These Are the 5 Best Financial Decisions I Made in My Life

And how you can apply them to your life to make more money

Photo by Icons8 Team on Unsplash

I am not rich. But at 32, I live a comfortable life, I own an apartment, and I don’t have to worry about making ends meet. During the last ten years, I have taken time off to go travel for months, I quit several unfulfilling jobs, and I lived life on my own terms, enjoying the freedom that a financial cushion can provide.

I attribute that to some key decisions I made throughout the years. Some I made consciously, others I realized their importance only in hindsight. Either way, there are lessons to learn from all of them. I hope the next lines help to guide you on the right path to achieving your own financial goals.

1. Take Chances

Let’s go back to 2009. I was 21, fresh out of university in Lisbon, searching for my first journalism job. I went for a couple of interviews and ended up with two offers:

  • A part-time in Lisbon, writing for a magazine about home appliances, that paid €400/month
  • An internship in Paris, working as a reporter for a web-tv that paid €600/month

Both salaries were low, but €400 in Lisbon go much further than €600 in Paris. Still, I took the risky choice and said yes to Paris. I could see more potential in it. It also sounded more exciting, if I’m honest.

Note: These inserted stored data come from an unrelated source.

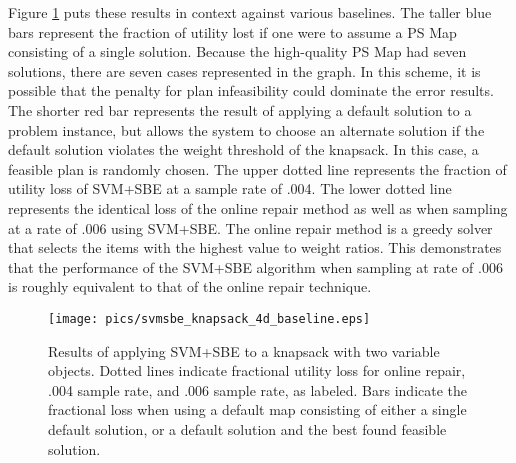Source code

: 


Figure \ref{fig:svmsbe_knapsack_4d_baseline} puts these results in context against various baselines.  The taller blue bars represent the fraction of utility lost if one were to assume a PS Map consisting of a single solution.  Because the high-quality PS Map had seven solutions, there are seven cases represented in the graph.  In this scheme, it is possible that the penalty for plan infeasibility could dominate the error results.  The shorter red bar represents the result of applying a default solution to a problem instance, but allows the system to choose an alternate solution if the default solution violates the weight threshold of the knapsack. In this case, a feasible plan is randomly chosen.  The upper dotted line represents the fraction of utility loss of SVM+SBE at a sample rate of .004.  The lower dotted line represents the identical loss of the online repair method as well as when sampling at a rate of .006 using SVM+SBE.  The online repair method is a greedy solver that selects the items with the highest value to weight ratios.  This demonstrates that the performance of the SVM+SBE algorithm when sampling at rate of .006 is roughly equivalent to that of the online repair technique.


\begin{figure}
\begin{center}
\texttt{[image: pics/svmsbe\_knapsack\_4d\_baseline.eps]}
\caption{Results of applying SVM+SBE to a knapsack with two variable objects.  Dotted lines indicate fractional utility loss for online repair, .004 sample rate, and .006 sample rate, as labeled.  Bars indicate the fractional loss when using a default map consisting of either a single default solution, or a default solution and the best found feasible solution.}
\label{fig:svmsbe_knapsack_4d_baseline}
\end{center}
\end{figure}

A couple of weeks later, I got on a plane to France and, for three months, depended on three things to make ends meet: my savings, my parents’ help, and controlling every little thing I spent money on.

When the internship finished, I got offered a permanent position. The salary was much higher, and, at 22, I was making more money than I ever expected. This doesn’t go to brag but to say that, sometimes, €1000 are better than €2000. Sometimes, taking chances pays off in the end.

How you can apply this

This story doesn’t mean you should make irrational decisions, hoping for the best. What you should do is analyze every situation and assess the benefits it can bring you in the long-term.

Accepting a lower-paying client who will refer you to a friend. Doing free work that will put you in contact with future paying clients. Accepting a job with a lower salary will create more chances for career progression. It’s about switching the short-term profit for the long-term compound effect.

It won’t always work — and that’s why I called this section “take chances.” But if you don’t try, for sure, it will never work.

2. Work for a country that pays better

As I said, I got offered that job in Paris after my internship. But then, the company sent me back to Portugal to be their correspondent in the country.

For the next three years, I worked in my home country, where the minimum salary was €500, with an income from France, that had a minimum wage of almost three times that. This was one of the biggest contributors ever in my path to building wealth.

Truth be told, I got lucky. But hey, I took chances, remember? You can pull this off, too, create your own luck.

How you can apply this

This depends a lot on your area of activity. If you are, say, a baker, you probably can’t work for a company located in another country. But you could have your own bakery and export frozen bread to a richer country, for example.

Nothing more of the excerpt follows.